According a risk-assessment of road-level rail crossing conducted by Transport Canada in 2014, a Muskowekwan First Nation rail crossing ranked second in the country in terms of the risk factors present.

However, CBC News has found that many communities were not aware of such rankings and the reasons behind it.

"Over the years I've heard the railway going through the reserve took a lot of lives," said Muskowekwan councilor Calvin Wolfe.

The number two ranking was news to Wolfe.

"It's very interesting to know that it's the second worst in Canada."

Wolfe said he's not sure what more can be done to improve the safety. He said both of the crossings in his community are right off main roads and give drivers little time to react.

"I do know that sometimes their trains go by quicker and they should slow down," Wolfe said.

 

The data behind the list

The list was generated in 2014 by Transport Canada in part by a risk assessment computer model called GradeX, that was developed for the department by the University of Waterloo to assist with targeting improvements to higher-risk crossings.

The GradeX system is only made available internally to Transport Canada staff. In order to assess risk factors, the model evaluate factors such as volume or road rail traffic, train speeds, number of tracks and warning devices present. The federal agency explained that changes made to crossings or other new variables after 2014 are not reflected in the ranking, and that a reassessment today would not necessarily yield the same results.

Officials did not accept interview requests Tuesday, but they further explained their ranking system in a written statement.

"Risk factors do not necessarily mean a crossing is unsafe," according to the statement sent out by the media relations department. "When you compare two different crossings against these risk factors you may deem one crossing to be higher risk than the other. These characteristics are not compliance related, that is to say a crossing that is deemed as a higher risk is not unsafe.

Crossing safety involves many players

Crossing safety in Canada is the shared responsibility of road authorities, municipalities, rail companies and Transport Canada. In the case of this 2014 risk assessment, the data was found to have not been made public or shared, CBC News has found after consulting with dozens of communities and road authorities.

The data reveals that the majority of high-risk crossings in the province are located in rural regions.
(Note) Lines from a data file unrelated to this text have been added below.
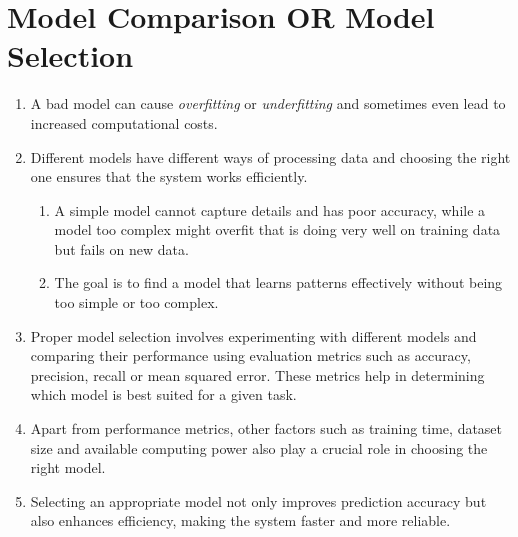 \section{Model Comparison OR Model Selection}

\begin{enumerate}
    \item A bad model can cause \textit{overfitting} or \textit{underfitting} and sometimes even lead to increased computational costs.
    \hfill \cite{geeksforgeeks/machine-learning/model-selection-for-machine-learning}

    \item Different models have different ways of processing data and choosing the right one ensures that the system works efficiently.
    \hfill \cite{geeksforgeeks/machine-learning/model-selection-for-machine-learning}
    \begin{enumerate}
        \item A simple model cannot capture details and has poor accuracy, while a model too complex might overfit that is doing very well on training data but fails on new data.
        \hfill \cite{geeksforgeeks/machine-learning/model-selection-for-machine-learning}

        \item The goal is to find a model that learns patterns effectively without being too simple or too complex.
        \hfill \cite{geeksforgeeks/machine-learning/model-selection-for-machine-learning}
    \end{enumerate}

    \item Proper model selection involves experimenting with different models and comparing their performance using evaluation metrics such as accuracy, precision, recall or mean squared error.
    These metrics help in determining which model is best suited for a given task.
    \hfill \cite{geeksforgeeks/machine-learning/model-selection-for-machine-learning}

    \item Apart from performance metrics, other factors such as training time, dataset size and available computing power also play a crucial role in choosing the right model.
    \hfill \cite{geeksforgeeks/machine-learning/model-selection-for-machine-learning}

    \item Selecting an appropriate model not only improves prediction accuracy but also enhances efficiency, making the system faster and more reliable.
    \hfill \cite{geeksforgeeks/machine-learning/model-selection-for-machine-learning}
\end{enumerate}



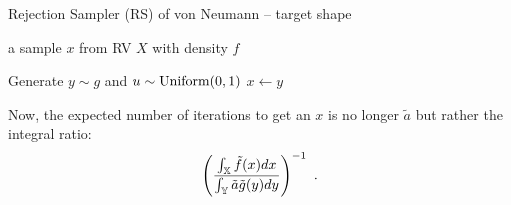 \begin{algorithm}
\caption{Rejection Sampler (RS) of von Neumann -- target shape}
\label{A:RS2}
\begin{algorithmic}[1]
 a sample $x$ from RV $X$ with density $f$

\REPEAT
\STATE Generate $y \sim g$ and $u \sim \mbox{{\rm Uniform}}(0,1)$
 $x \gets y$
\end{algorithmic}
\end{algorithm}
Now, the expected number of iterations to get an $x$ is no longer $\tilde{a}$ but rather the integral ratio: $$ \left( \frac{\int_{\mathbb{X}} \tilde{f}(x) dx }{\int_{\mathbb{Y}} \tilde{a} \tilde{g}(y) dy} \right)^{-1} \ .$$

%


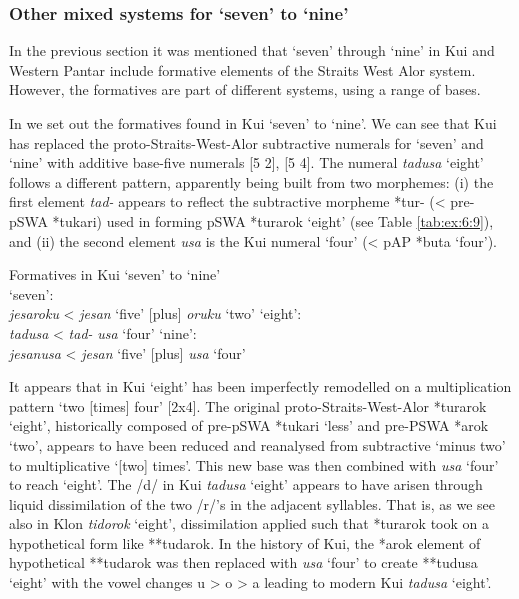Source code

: \subsubsection{Other mixed systems for `seven' to `nine'}\label{sec:6:5.2.3}
In the previous section it was mentioned that `seven' through `nine' in Kui and Western Pantar include formative elements of the Straits West Alor system. However, the formatives are part of different systems, using a range of bases.

In  we set out the formatives found in Kui `seven' to `nine'. We can see that Kui has replaced the proto-Straits-West-Alor subtractive numerals for `seven' and `nine' with additive base-five numerals [5 2], [5 4]. The numeral \textit{tadusa} `eight' follows a different pattern, apparently being built from two morphemes: (i) the first element \textit{tad-} appears to reflect the subtractive morpheme *tur- ({\textless} pre-pSWA *tukari) used in forming pSWA *turarok `eight' (see Table \ref{tab:ex:6:9}), and (ii) the second element \textit{usa} is the Kui numeral `four' ({\textless} pAP *buta `four'). 

 

\ea%
\label{ex:6:10}
\upshape Formatives in Kui `seven' to `nine'\\
\ea \upshape  `seven': \\
\textit{j}\textit{esaroku}  {\textless}  \textit{jesan} `five'   [plus]  \textit{oruku} `two'
\ex \upshape  `eight':\\
\textit{tadusa}    {\textless}  \textit{tad-}      \textit{usa} `four'
\ex \upshape  `nine':\\
\textit{je}\textit{sanusa}  {\textless}    \textit{jesan} `five'  [plus]  \textit{usa} `four'
\z
\z

It appears that in Kui `eight' has been imperfectly remodelled on a multiplication pattern `two [times] four' [2x4]. The original proto-Straits-West-Alor *turarok `eight', historically composed of pre-pSWA *tukari `less' and pre-PSWA *arok `two', appears to have been reduced and reanalysed from subtractive `minus two' to multiplicative `[two] times'. This new base was then combined with \textit{usa} `four' to reach `eight'. The /d/ in Kui \textit{tadusa} `eight' appears to have arisen through liquid dissimilation of the two /r/'s in the adjacent syllables. That is, as we see also in Klon \textit{tidorok} `eight', dissimilation applied such that *turarok took on a hypothetical form like **tudarok. In the history of Kui, the *arok element of hypothetical **tudarok was then replaced with \textit{usa} `four' to create **tudusa `eight' with the vowel changes u {\textgreater} o {\textgreater} a leading to modern Kui \textit{tadusa} `eight'.

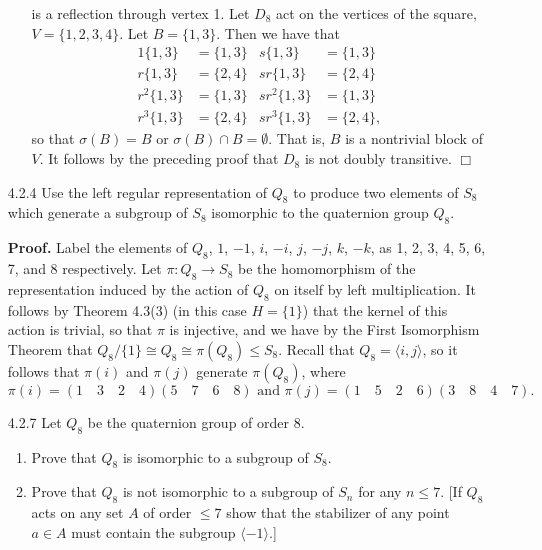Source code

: \documentclass[9pt]{article}
\newcommand{\qed}{\hfill \ensuremath{\Box}}
\newcommand{\cyc}[1]{\langle #1 \rangle}
\begin{document}
\begin{enumerate}
\begin{enumerate}
               is a reflection through vertex 1. Let $D_8$ act on the vertices
               of the square, $V = \{1, 2, 3, 4\}$. Let $B = \{1 , 3\}$. Then we
               have that
               \begin{align*}
                  1\{1, 3\} &= \{1, 3\} & s\{1, 3\} &= \{1, 3\} \\
                  r\{1, 3\} &= \{2, 4\} & sr\{1, 3\} &= \{2, 4\} \\
                  r^2\{1, 3\} &= \{1, 3\} & sr^2\{1, 3\} &= \{1, 3\} \\
                  r^3\{1, 3\} &= \{2, 4\} & sr^3\{1, 3\} &= \{2, 4\},
               \end{align*}
               so that $\sigma(B) = B$ or $\sigma(B) \cap B = \emptyset$. That
               is, $B$ is a nontrivial block of $V$. It follows by the preceding
               proof that $D_8$ is not doubly transitive. \qed               
      \end{enumerate}
   \item[4.2.4]   Use the left regular representation of $Q_8$ to produce two
                  elements of $S_8$ which generate a subgroup of $S_8$
                  isomorphic to the quaternion group $Q_8$.
                  
      \textbf{Proof.} Label the elements of $Q_8$, $1$, $-1$, $i$, $-i$, $j$,
      $-j$, $k$, $-k$, as 1, 2, 3, 4, 5, 6, 7, and 8 respectively. Let
      $\pi : Q_8 \rightarrow S_8$ be the homomorphism of the representation
      induced by the action of $Q_8$ on itself by left multiplication. It
      follows by Theorem 4.3(3) (in this case $H = \{1\}$) that the kernel of
      this action is trivial, so that $\pi$ is injective, and we have by the
      First Isomorphism Theorem that
      $Q_8/\{1\} \cong Q_8 \cong \pi(Q_8) \le S_8$. Recall that
      $Q_8 = \cyc{i, j}$, so it follows that $\pi(i)$ and $\pi(j)$ generate
      $\pi(Q_8)$, where
      $$\pi(i) = (1 \quad 3 \quad 2 \quad 4)(5 \quad 7 \quad 6 \quad 8)
        \text{ and }
        \pi(j) = (1 \quad 5 \quad 2 \quad 6)(3 \quad 8 \quad 4 \quad 7).$$
   \item[4.2.7]   Let $Q_8$ be the quaternion group of order 8.
                  \begin{enumerate}
                     \item Prove that $Q_8$ is isomorphic to a subgroup of
                           $S_8$.
                     \item Prove that $Q_8$ is not isomorphic to a subgroup of
                           $S_n$ for any $n \le 7$. [If $Q_8$ acts on any set
                           $A$ of order $\le 7$ show that the stabilizer of any
                           point $a \in A$ must contain the subgroup
                           $\cyc{-1}$.]
                  \end{enumerate}
                  

\end{enumerate}
\end{document}
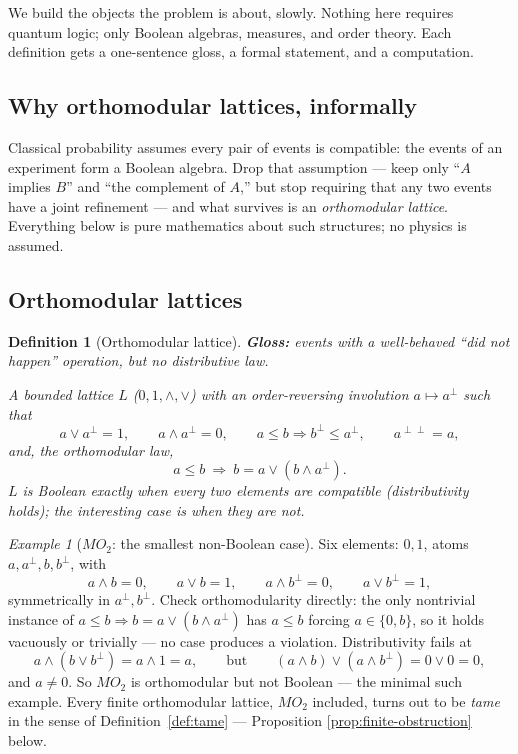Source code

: \documentclass[11pt]{article}
\newtheorem{definition}[theorem]{Definition}
\theoremstyle{remark}
\newtheorem{example}[theorem]{Example}
\begin{document}
We build the objects the problem is about, slowly. Nothing here requires
quantum logic; only Boolean algebras, measures, and order theory. Each
definition gets a one-sentence gloss, a formal statement, and a computation.

\subsection{Why orthomodular lattices, informally}

Classical probability assumes every pair of events is compatible: the events
of an experiment form a Boolean algebra. Drop that assumption — keep only
``$A$ implies $B$'' and ``the complement of $A$,'' but stop requiring that any
two events have a joint refinement — and what survives is an
\emph{orthomodular lattice}. Everything below is pure mathematics about such
structures; no physics is assumed.

\subsection{Orthomodular lattices}

\begin{definition}[Orthomodular lattice]
\label{def:oml}
\textbf{Gloss:} events with a well-behaved ``did not happen'' operation, but
no distributive law.

\smallskip
\noindent A bounded lattice $L$ ($0,1,\wedge,\vee$) with an order-reversing
involution $a\mapsto a^\perp$ such that
\[
  a\vee a^\perp = 1,\qquad a\wedge a^\perp = 0,\qquad a\le b\Rightarrow
  b^\perp\le a^\perp,\qquad a^{\perp\perp}=a,
\]
and, the \emph{orthomodular law},
\[
  a\le b \ \Longrightarrow\ b = a\vee(b\wedge a^\perp).
\]
$L$ is Boolean exactly when every two elements are compatible (distributivity
holds); the interesting case is when they are not.
\end{definition}

\begin{example}[$MO_2$: the smallest non-Boolean case]
\label{ex:mo2}
Six elements: $0,1$, atoms $a,a^\perp,b,b^\perp$, with
\[
  a\wedge b = 0,\qquad a\vee b = 1,\qquad a\wedge b^\perp = 0,\qquad
  a\vee b^\perp = 1,
\]
symmetrically in $a^\perp,b^\perp$. Check orthomodularity directly: the only
nontrivial instance of $a\le b\Rightarrow b=a\vee(b\wedge a^\perp)$ has $a\le
b$ forcing $a\in\{0,b\}$, so it holds vacuously or trivially — no case
produces a violation. Distributivity fails at
\[
  a\wedge(b\vee b^\perp) = a\wedge 1 = a,\qquad\text{but}\qquad
  (a\wedge b)\vee(a\wedge b^\perp) = 0\vee 0 = 0,
\]
and $a\neq 0$. So $MO_2$ is orthomodular but not Boolean — the minimal such
example. Every finite orthomodular lattice, $MO_2$ included, turns out to be
\emph{tame} in the sense of Definition~\ref{def:tame} — Proposition
\ref{prop:finite-obstruction} below.
\end{example}
\end{document}
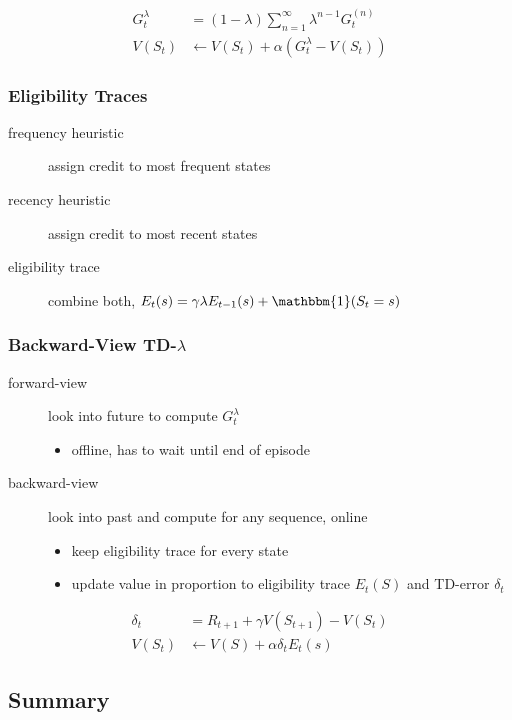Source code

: \documentclass[]{article}
\theoremstyle{definition}
\begin{document}
\begin{align*}
    G_t^{\lambda} &= (1 - \lambda) \sum_{n=1}^\infty \lambda^{n-1} G_t^{(n)} \\
    V(S_t) &\gets V(S_t) + \alpha (G_t^\lambda - V(S_t))
\end{align*}

\subsubsection{Eligibility Traces}%
\label{ssub:eligibility_traces}
\begin{description}
    \item[frequency heuristic] assign credit to most frequent states
    \item[recency heuristic] assign credit to most recent states
    \item[eligibility trace] combine both, $E_t(s) = \gamma \lambda E_{t-1}(s) + \mathbbm{1} (S_t = s)$
\end{description}

\subsubsection{Backward-View TD-$\lambda$}%
\label{ssub:backward-view}

\begin{description}
    \item[forward-view] look into future to compute $G_t^\lambda$
        \begin{itemize}
            \item offline, has to wait until end of episode
        \end{itemize}
    \item[backward-view] look into past and compute for any sequence, online
        \begin{itemize}
            \item keep eligibility trace for every state
            \item update value in proportion to eligibility trace $E_t(S)$ and TD-error $\delta_t$
        \end{itemize}
\end{description}
\begin{align*}
    \delta_t &= R_{t+1} + \gamma V(S_{t+1}) - V(S_t) \\
    V(S_t) &\gets V(S) + \alpha \delta_t E_t(s)
\end{align*}

\subsection{Summary}%
\label{sub:summary}
\end{document}
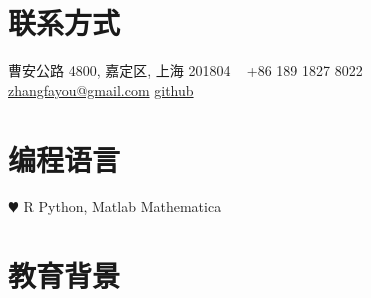 \documentclass[print]{friggeri-cv} %
\begin{document}


\begin{aside} %
\section{联系方式}
曹安公路 4800,
嘉定区, 上海
201804
~
+86 189 1827 8022
~
\href{mailto:zhangfayou@gmail.com}{zhangfayou@gmail.com}
\href{http://fayolchang.github.io/hexoblog}{github}
\section{编程语言}
{\color{red} $\varheartsuit$} R
Python, Matlab Mathematica
\end{aside}


\section{教育背景}
\end{document}

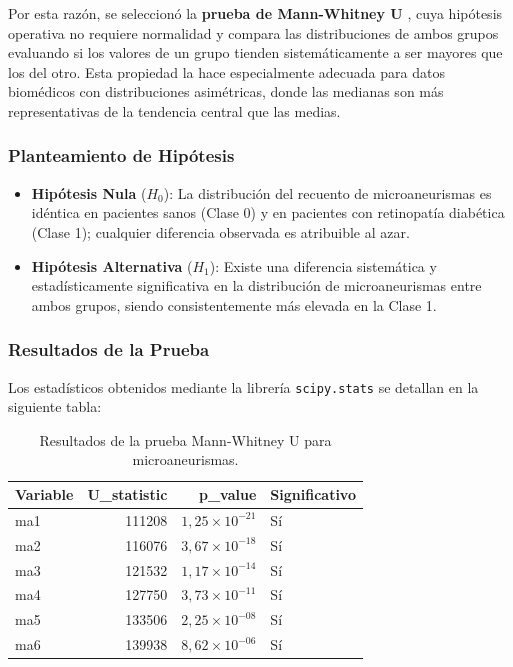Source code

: Por esta razón, se seleccionó la \textbf{prueba de Mann-Whitney U} \parencite{mann1947test},
cuya hipótesis operativa no requiere normalidad y compara las distribuciones de ambos
grupos evaluando si los valores de un grupo tienden sistemáticamente a ser mayores
que los del otro. Esta propiedad la hace especialmente adecuada para datos biomédicos
con distribuciones asimétricas, donde las medianas son más representativas de la
tendencia central que las medias.

\subsubsection{Planteamiento de Hipótesis}

\begin{itemize}
    \item \textbf{Hipótesis Nula} ($H_{0}$): La distribución del recuento de microaneurismas
    es idéntica en pacientes sanos (Clase 0) y en pacientes con retinopatía diabética
    (Clase 1); cualquier diferencia observada es atribuible al azar.
    \item \textbf{Hipótesis Alternativa} ($H_{1}$): Existe una diferencia sistemática
    y estadísticamente significativa en la distribución de microaneurismas entre ambos
    grupos, siendo consistentemente más elevada en la Clase 1.
\end{itemize}

\subsubsection{Resultados de la Prueba}

Los estadísticos obtenidos mediante la librería \texttt{scipy.stats} \parencite{virtanen2020scipy}
se detallan en la siguiente tabla:

\begin{table}[htbp]
\centering
\caption{Resultados de la prueba Mann-Whitney U para microaneurismas.}
\begin{tabular}{lrrl}
\toprule
Variable & U\_statistic & p\_value & Significativo \\
\midrule
ma1 & 111208 & $1{,}25 \times 10^{-21}$ & Sí \\
ma2 & 116076 & $3{,}67 \times 10^{-18}$ & Sí \\
ma3 & 121532 & $1{,}17 \times 10^{-14}$ & Sí \\
ma4 & 127750 & $3{,}73 \times 10^{-11}$ & Sí \\
ma5 & 133506 & $2{,}25 \times 10^{-08}$ & Sí \\
ma6 & 139938 & $8{,}62 \times 10^{-06}$ & Sí \\
\bottomrule
\end{tabular}
\end{table}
However, the 40th ranked crossings in terms of collision risk factors is in the heart of Regina on the Ring Road between Winnipeg Street and McDonald Street.

Rankings not shared with City of Regina

The rail crossing ranking was new information for Regina's Fire Chief Ernie Polsom. 
Ernie Polsom is in charge of Regina's fire and protective services. (CBC)

"We've got no record of interaction with Transport Canada on anything like that," said Polsom. "We however as a municipality do our own risk assessment, risk evaluation and risk preparedness." 

In addition, the list shows that at the time of ranking, the Saskatchewan Department of Highways was the road authority responsible for ensuring the sightlines and roadways met safety requirements leading up to 9 crossings on the list.

'Get it out there,' TSB official urges

"There's no point in keeping valuable safety information secret. Get it out there," urged Dan Holbrook, western regional manager with the Transportation Safety Board (TSB), adding he had only recently become aware of the system.

The TSB investigates train crashes after they happen and issues recommendations to improve crossing safety. Holbrook said investigators always issue public advisories if they find problems at a crossing.

"I think if critical safety information is in the public domain, it's a benefit to everybody." he said. "We at the safety board are of the view that more needs to be done."

"That there's risk at public crossings that we should all take seriously and that we should all get together to try and improve each of these installations." he said. "Certainly Transport Canada's got to get the message out there and ensure that every road authority is prepared to come to the table and do what needs to be done, do their part."